But who are these asylum laws going to benefit? Are they going to help the women in the village I am from, who can barely read and write English to get asylum in America? Are they going to help the women in Africa who have no money, property or clothing to their name get to America? Are they going to help women who are in China, Thailand, Eastern Europe or from anywhere in the world?
Anyone who has worked with domestic violence victims or with asylum proceedings in general should understand the crippling paralyzation that can come when you don’t have access.
According to a New York Times article, “A petitioner would have to demonstrate to a judge that domestic violence was widely tolerated by society and government in her country, that women were viewed as subordinate to men and that she had no place within its borders to find a safe haven.”
If we want to make progressive policy that combats violence against women then we need to start with tougher standards against domestic violence in our own country to set an example and model for the rest of the world. How do we offer the hand of asylum to battered women overseas while we only slap the wrist of the batterer in America?
The reality is that most women in America who are being abused never seek help. They are living in every neighborhood in every city of America.
The poster case that is being sited for the passage of this bill is a Mexican woman who said she would likely be murdered by her common law husband in Mexico if she were sent back to her homeland. In court documents, the woman claimed she had been repeatedly raped at gunpoint by her husband, and threatened to be burnt alive when he found out that she was pregnant.
Just today I read in the paper the story of a man from Utah who repeatedly stabbed his wife his wife to death.
The reality is that most immigrant women who are already in America and are being abused have no way out.
There will certainly be success stories that are born of this bill. I want to say that it is better than nothing, but as I continue to read the commentary surrounding it, I become disheartened that it is merely another prop to superficially improve the United State’s status in the global community. At best it only seems to be a band-aid solution to the epidemic of violence against women in the world.
Some proponents say it is not so much the bill itself that should be celebrated but an indication that the tides of immigration ideology are turning.
Under American asylum law, individuals seeking refugee status must demonstrate a fear of persecution because of race, religion, nationality, political opinion or “membership in a particular social group.”
I fear the problem with classifying physical and sexual abuse victims as a social class is that it is such a broad term. My fear is not based on the premise that hoards of people will now be coming into the country. As one advocate said: “Anyone who believes such a thing has never filed for asylum,” Instead, I am afraid the courts will set such a high burden of proof for meeting this standard that the asylum protection will be no protection at all.
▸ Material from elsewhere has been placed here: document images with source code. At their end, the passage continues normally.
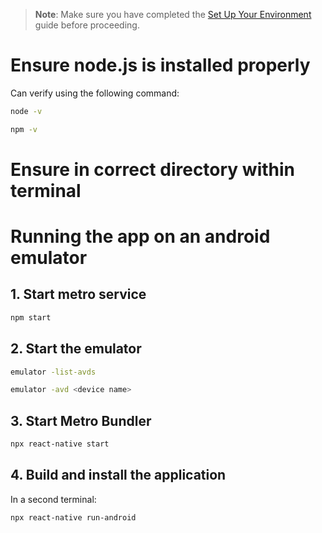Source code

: > **Note**: Make sure you have completed the [Set Up Your Environment](https://reactnative.dev/docs/set-up-your-environment) guide before proceeding.

# Ensure node.js is installed properly
Can verify using the following command: 
```sh
node -v

npm -v
```

# Ensure in correct directory within terminal

# Running the app on an android emulator

## 1. Start metro service
```sh
npm start
```

## 2. Start the emulator
```sh
emulator -list-avds

emulator -avd <device name>
```

## 3. Start Metro Bundler
```sh
npx react-native start
```

## 4. Build and install the application
In a second terminal:

```sh
npx react-native run-android
```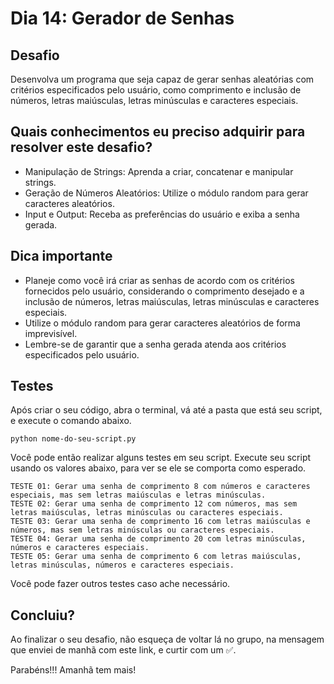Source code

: # Dia 14: Gerador de Senhas

## Desafio
Desenvolva um programa que seja capaz de gerar senhas aleatórias com critérios especificados pelo usuário, como comprimento e inclusão de números, letras maiúsculas, letras minúsculas e caracteres especiais.

## Quais conhecimentos eu preciso adquirir para resolver este desafio?
- Manipulação de Strings: Aprenda a criar, concatenar e manipular strings.
- Geração de Números Aleatórios: Utilize o módulo random para gerar caracteres aleatórios.
- Input e Output: Receba as preferências do usuário e exiba a senha gerada.

## Dica importante
- Planeje como você irá criar as senhas de acordo com os critérios fornecidos pelo usuário, considerando o comprimento desejado e a inclusão de números, letras maiúsculas, letras minúsculas e caracteres especiais.
- Utilize o módulo random para gerar caracteres aleatórios de forma imprevisível.
- Lembre-se de garantir que a senha gerada atenda aos critérios especificados pelo usuário.

## Testes

Após criar o seu código, abra o terminal, vá até a pasta que está seu script, e execute o comando abaixo.

```
python nome-do-seu-script.py
```

Você pode então realizar alguns testes em seu script. Execute seu script usando os valores abaixo, para ver se ele se comporta como esperado.

```
TESTE 01: Gerar uma senha de comprimento 8 com números e caracteres especiais, mas sem letras maiúsculas e letras minúsculas.
TESTE 02: Gerar uma senha de comprimento 12 com números, mas sem letras maiúsculas, letras minúsculas ou caracteres especiais.
TESTE 03: Gerar uma senha de comprimento 16 com letras maiúsculas e números, mas sem letras minúsculas ou caracteres especiais.
TESTE 04: Gerar uma senha de comprimento 20 com letras minúsculas, números e caracteres especiais.
TESTE 05: Gerar uma senha de comprimento 6 com letras maiúsculas, letras minúsculas, números e caracteres especiais.
```

Você pode fazer outros testes caso ache necessário.

## Concluiu?

Ao finalizar o seu desafio, não esqueça de voltar lá no grupo, na mensagem que enviei de manhã com este link, e curtir com um ✅.

Parabéns!!! Amanhã tem mais! 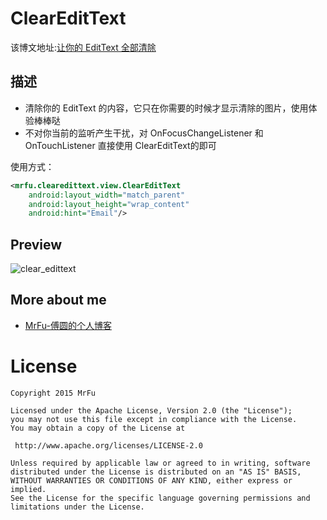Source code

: ClearEditText
=====================

该博文地址:[让你的 EditText 全部清除](http://mrfufufu.github.io/android/2015/07/30/allclear_edittext/)

## 描述

* 清除你的 EditText 的内容，它只在你需要的时候才显示清除的图片，使用体验棒棒哒
* 不对你当前的监听产生干扰，对 OnFocusChangeListener 和 OnTouchListener 直接使用 ClearEditText的即可

使用方式：

```xml
<mrfu.clearedittext.view.ClearEditText
    android:layout_width="match_parent"
    android:layout_height="wrap_content"
    android:hint="Email"/>
```


## Preview

![clear_edittext](https://raw.githubusercontent.com/MrFuFuFu/ClearEditText/master/images/clear_edittext.png)

## More about me

* [MrFu-傅圆的个人博客](http://mrfufufu.github.io/)

License
============

    Copyright 2015 MrFu

	Licensed under the Apache License, Version 2.0 (the "License");
	you may not use this file except in compliance with the License.
	You may obtain a copy of the License at

     http://www.apache.org/licenses/LICENSE-2.0

	Unless required by applicable law or agreed to in writing, software
	distributed under the License is distributed on an "AS IS" BASIS,
	WITHOUT WARRANTIES OR CONDITIONS OF ANY KIND, either express or implied.
	See the License for the specific language governing permissions and
	limitations under the License.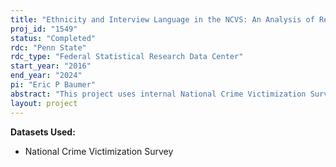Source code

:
 ```yaml
---
title: "Ethnicity and Interview Language in the NCVS: An Analysis of Response Patterns, Data Quality, and Experiences with Crime"
proj_id: "1549"
status: "Completed"
rdc: "Penn State"
rdc_type: "Federal Statistical Research Data Center"
start_year: "2016"
end_year: "2024"
pi: "Eric P Baumer"
abstract: "This project uses internal National Crime Victimization Survey (NCVS) data from 1996-2014 that include geographic codes (i.e., zip codes, census tracts, and counties), along with NCVS language files from 2007-2014 that include the interview language for respondents. While the publicly-available NCVS data provide a rich set of indicators, including the racial and ethnic identity of respondents in some detail, no additional items are available that might further illuminate potentially important nuances in experiences with crime or the police among ethnic minorities who differ on levels of acculturation to American society. Linking these data to the core internal NCVS files would yield valuable insights, both for the nature and quality of data collected in non-English interviews, and for scientific understanding of how language proficiency may shape victimization risk and decisions to notify the police. "
layout: project
---
```


**Datasets Used:**

  - National Crime Victimization Survey 

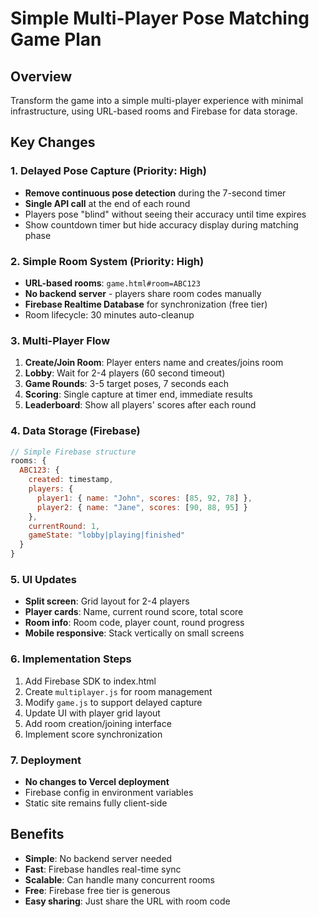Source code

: # Simple Multi-Player Pose Matching Game Plan

## Overview
Transform the game into a simple multi-player experience with minimal infrastructure, using URL-based rooms and Firebase for data storage.

## Key Changes

### 1. Delayed Pose Capture (Priority: High)
- **Remove continuous pose detection** during the 7-second timer
- **Single API call** at the end of each round
- Players pose "blind" without seeing their accuracy until time expires
- Show countdown timer but hide accuracy display during matching phase

### 2. Simple Room System (Priority: High)
- **URL-based rooms**: `game.html#room=ABC123`
- **No backend server** - players share room codes manually
- **Firebase Realtime Database** for synchronization (free tier)
- Room lifecycle: 30 minutes auto-cleanup

### 3. Multi-Player Flow
1. **Create/Join Room**: Player enters name and creates/joins room
2. **Lobby**: Wait for 2-4 players (60 second timeout)
3. **Game Rounds**: 3-5 target poses, 7 seconds each
4. **Scoring**: Single capture at timer end, immediate results
5. **Leaderboard**: Show all players' scores after each round

### 4. Data Storage (Firebase)
```javascript
// Simple Firebase structure
rooms: {
  ABC123: {
    created: timestamp,
    players: {
      player1: { name: "John", scores: [85, 92, 78] },
      player2: { name: "Jane", scores: [90, 88, 95] }
    },
    currentRound: 1,
    gameState: "lobby|playing|finished"
  }
}
```

### 5. UI Updates
- **Split screen**: Grid layout for 2-4 players
- **Player cards**: Name, current round score, total score
- **Room info**: Room code, player count, round progress
- **Mobile responsive**: Stack vertically on small screens

### 6. Implementation Steps
1. Add Firebase SDK to index.html
2. Create `multiplayer.js` for room management
3. Modify `game.js` to support delayed capture
4. Update UI with player grid layout
5. Add room creation/joining interface
6. Implement score synchronization

### 7. Deployment
- **No changes to Vercel deployment**
- Firebase config in environment variables
- Static site remains fully client-side

## Benefits
- **Simple**: No backend server needed
- **Fast**: Firebase handles real-time sync
- **Scalable**: Can handle many concurrent rooms
- **Free**: Firebase free tier is generous
- **Easy sharing**: Just share the URL with room code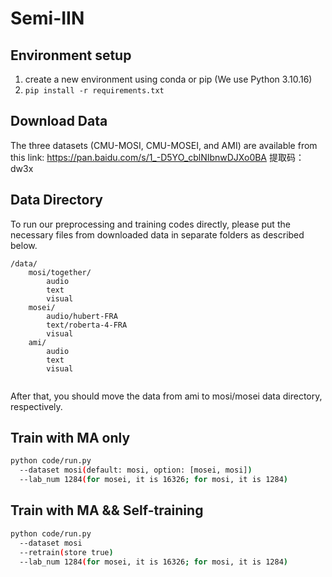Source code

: # Semi-IIN

## Environment setup

1. create a new environment using conda or pip (We use Python 3.10.16)
2. `pip install -r requirements.txt`

## Download Data

The three datasets (CMU-MOSI, CMU-MOSEI, and AMI) are available from this link: https://pan.baidu.com/s/1_-D5YO_cblNIbnwDJXo0BA 提取码：dw3x 

## Data Directory

To run our preprocessing and training codes directly, please put the necessary files from downloaded data in separate folders as described below.

```
/data/
    mosi/together/
        audio
        text
        visual
    mosei/
        audio/hubert-FRA
        text/roberta-4-FRA
        visual
    ami/
        audio
        text
        visual
        
```

After that, you should move the data from ami to mosi/mosei data directory, respectively.

## Train with MA only

```bash
python code/run.py 
  --dataset mosi(default: mosi, option: [mosei, mosi]) 
  --lab_num 1284(for mosei, it is 16326; for mosi, it is 1284)
```

## Train with MA && Self-training

```bash
python code/run.py
  --dataset mosi 
  --retrain(store true) 
  --lab_num 1284(for mosei, it is 16326; for mosi, it is 1284)
```

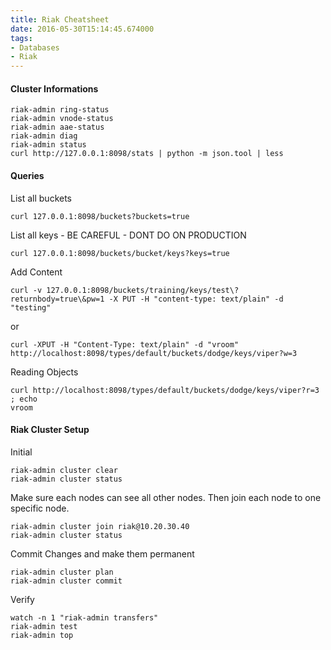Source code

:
 ```yaml
---
title: Riak Cheatsheet
date: 2016-05-30T15:14:45.674000
tags: 
- Databases
- Riak
---
```



#### Cluster Informations

    riak-admin ring-status
    riak-admin vnode-status
    riak-admin aae-status
    riak-admin diag
    riak-admin status
    curl http://127.0.0.1:8098/stats | python -m json.tool | less

#### Queries

List all buckets

    curl 127.0.0.1:8098/buckets?buckets=true

List all keys - BE CAREFUL - DONT DO ON PRODUCTION

    curl 127.0.0.1:8098/buckets/bucket/keys?keys=true

Add Content

    curl -v 127.0.0.1:8098/buckets/training/keys/test\?returnbody=true\&pw=1 -X PUT -H "content-type: text/plain" -d "testing"

or

    curl -XPUT -H "Content-Type: text/plain" -d "vroom" http://localhost:8098/types/default/buckets/dodge/keys/viper?w=3

Reading Objects

    curl http://localhost:8098/types/default/buckets/dodge/keys/viper?r=3 ; echo
    vroom

#### Riak Cluster Setup

Initial

    riak-admin cluster clear
    riak-admin cluster status

Make sure each nodes can see all other nodes. Then join each node to one
specific node.

    riak-admin cluster join riak@10.20.30.40
    riak-admin cluster status

Commit Changes and make them permanent

    riak-admin cluster plan
    riak-admin cluster commit

Verify

    watch -n 1 "riak-admin transfers"
    riak-admin test
    riak-admin top

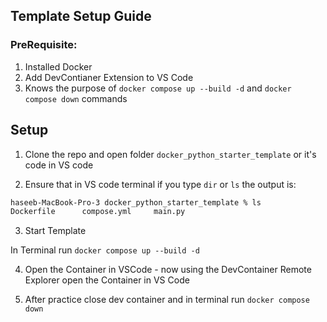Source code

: ## Template Setup Guide

### PreRequisite:

1. Installed Docker
2. Add DevContianer Extension to VS Code
3. Knows the purpose of `docker compose up --build -d` and `docker compose down` commands

## Setup

1. Clone the repo and open folder `docker_python_starter_template` or it's code in VS code

2. Ensure that in VS code terminal if you type `dir` or `ls` the output is:

```bash
haseeb-MacBook-Pro-3 docker_python_starter_template % ls
Dockerfile      compose.yml     main.py
```

3. Start Template

In Terminal run `docker compose up --build -d`

4. Open the Container in VSCode - now using the DevContainer Remote Explorer open the Container in VS Code

5. After practice close dev container and in terminal run `docker compose down`
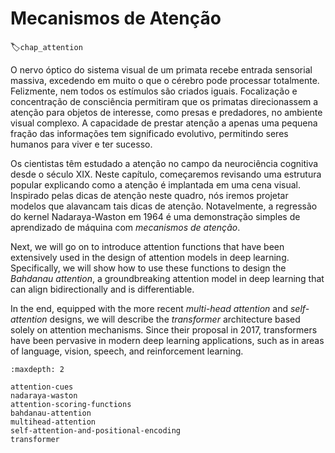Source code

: # Mecanismos de Atenção
:label:`chap_attention`


O nervo óptico do sistema visual de um primata
recebe entrada sensorial massiva,
excedendo em muito o que o cérebro pode processar totalmente.
Felizmente,
nem todos os estímulos são criados iguais.
Focalização e concentração de consciência
permitiram que os primatas direcionassem a atenção
para objetos de interesse,
como presas e predadores,
no ambiente visual complexo.
A capacidade de prestar atenção a
apenas uma pequena fração das informações
tem significado evolutivo,
permitindo seres humanos
para viver e ter sucesso.

Os cientistas têm estudado a atenção
no campo da neurociência cognitiva
desde o século XIX.
Neste capítulo,
começaremos revisando uma estrutura popular
explicando como a atenção é implantada em uma cena visual.
Inspirado pelas dicas de atenção neste quadro,
nós iremos projetar modelos
que alavancam tais dicas de atenção.
Notavelmente, a regressão do kernel Nadaraya-Waston
em 1964 é uma demonstração simples de aprendizado de máquina com *mecanismos de atenção*.

Next, we will go on to introduce attention functions
that have been extensively used in
the design of attention models in deep learning.
Specifically,
we will show how to use these functions
to design the *Bahdanau attention*,
a groundbreaking attention model in deep learning
that can align bidirectionally and is differentiable.

In the end,
equipped with
the more recent
*multi-head attention*
and *self-attention* designs,
we will describe the *transformer* architecture
based solely on attention mechanisms.
Since their proposal in 2017,
transformers
have been pervasive in modern
deep learning applications,
such as in areas of
language,
vision, speech,
and reinforcement learning.

```toc
:maxdepth: 2

attention-cues
nadaraya-waston
attention-scoring-functions
bahdanau-attention
multihead-attention
self-attention-and-positional-encoding
transformer
```

<!--stackedit_data:
eyJoaXN0b3J5IjpbLTM2MTUxNTI0NywtMTMxNDMzNDU4Ml19
-->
If the treatment of FGM asylum seekers is any indication, this new bill does not really offer a significant remedy in any sense of the word.
In the US 4.8 million women are physically assaulted and raped by intimate partners. This statistic doesn’t even account for date, family and other violence.
At the end of the day, it’s great that foreign women who are facing physical and sexual persecution abroad can have a chance to seek asylum here. But it leaves the question, where are the millions of American women who suffer physical and sexual persecution supposed to seek asylum?